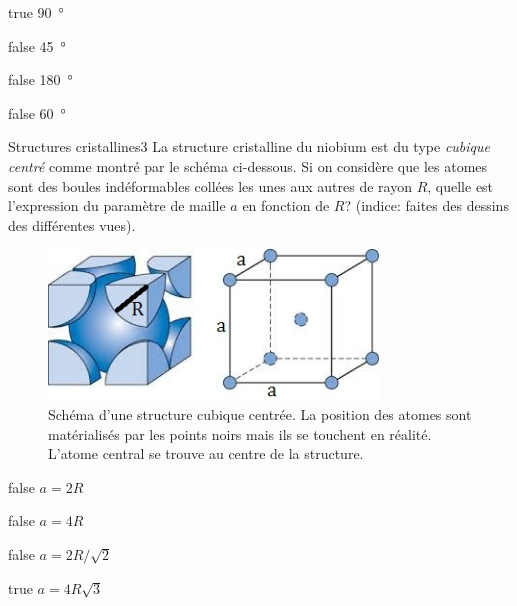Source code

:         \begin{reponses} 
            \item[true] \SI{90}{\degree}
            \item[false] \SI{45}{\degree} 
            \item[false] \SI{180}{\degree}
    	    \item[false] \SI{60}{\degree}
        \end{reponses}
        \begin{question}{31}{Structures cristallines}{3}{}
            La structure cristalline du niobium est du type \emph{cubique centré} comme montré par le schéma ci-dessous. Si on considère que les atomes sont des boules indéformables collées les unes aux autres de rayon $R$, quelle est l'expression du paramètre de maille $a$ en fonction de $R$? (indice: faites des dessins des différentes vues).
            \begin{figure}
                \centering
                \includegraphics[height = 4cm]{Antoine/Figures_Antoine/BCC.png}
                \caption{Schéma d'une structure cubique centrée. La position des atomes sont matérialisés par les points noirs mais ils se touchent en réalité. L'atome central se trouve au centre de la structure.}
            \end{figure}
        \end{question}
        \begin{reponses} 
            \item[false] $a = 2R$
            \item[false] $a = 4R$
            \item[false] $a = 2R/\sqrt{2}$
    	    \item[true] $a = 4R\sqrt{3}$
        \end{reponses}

---

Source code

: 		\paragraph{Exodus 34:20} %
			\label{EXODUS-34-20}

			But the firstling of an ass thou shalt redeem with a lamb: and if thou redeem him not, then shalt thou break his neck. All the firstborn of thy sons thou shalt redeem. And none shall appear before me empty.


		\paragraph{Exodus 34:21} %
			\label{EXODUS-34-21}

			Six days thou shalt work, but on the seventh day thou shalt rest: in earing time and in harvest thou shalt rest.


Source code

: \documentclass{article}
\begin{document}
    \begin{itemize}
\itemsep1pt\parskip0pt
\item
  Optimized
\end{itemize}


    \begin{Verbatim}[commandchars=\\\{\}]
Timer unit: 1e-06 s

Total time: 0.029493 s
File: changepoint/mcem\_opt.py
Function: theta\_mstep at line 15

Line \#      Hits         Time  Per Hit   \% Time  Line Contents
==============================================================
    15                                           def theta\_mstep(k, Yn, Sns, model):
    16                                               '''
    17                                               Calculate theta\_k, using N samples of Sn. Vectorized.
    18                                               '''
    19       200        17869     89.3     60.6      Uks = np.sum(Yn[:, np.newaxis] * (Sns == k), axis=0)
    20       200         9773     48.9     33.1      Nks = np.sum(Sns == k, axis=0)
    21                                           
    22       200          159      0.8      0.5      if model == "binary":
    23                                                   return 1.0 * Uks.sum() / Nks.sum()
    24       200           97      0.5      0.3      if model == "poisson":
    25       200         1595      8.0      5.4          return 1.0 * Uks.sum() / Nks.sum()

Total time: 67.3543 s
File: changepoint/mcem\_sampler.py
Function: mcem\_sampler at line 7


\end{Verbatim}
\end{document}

What you are asked to do | Where the data above reaches the line holding "Six days thou", begin printing, and stop after the line holding "(Sns == k), axis=0)". Each line must be reproduced exactly, with nothing else added.

Response to this exercise |
			Six days thou shalt work, but on the seventh day thou shalt rest: in earing time and in harvest thou shalt rest.


Source code

: \documentclass{article}
\begin{document}
    \begin{itemize}
\itemsep1pt\parskip0pt
\item
  Optimized
\end{itemize}


    \begin{Verbatim}[commandchars=\\\{\}]
Timer unit: 1e-06 s

Total time: 0.029493 s
File: changepoint/mcem\_opt.py
Function: theta\_mstep at line 15

Line \#      Hits         Time  Per Hit   \% Time  Line Contents
==============================================================
    15                                           def theta\_mstep(k, Yn, Sns, model):
    16                                               '''
    17                                               Calculate theta\_k, using N samples of Sn. Vectorized.
    18                                               '''
    19       200        17869     89.3     60.6      Uks = np.sum(Yn[:, np.newaxis] * (Sns == k), axis=0)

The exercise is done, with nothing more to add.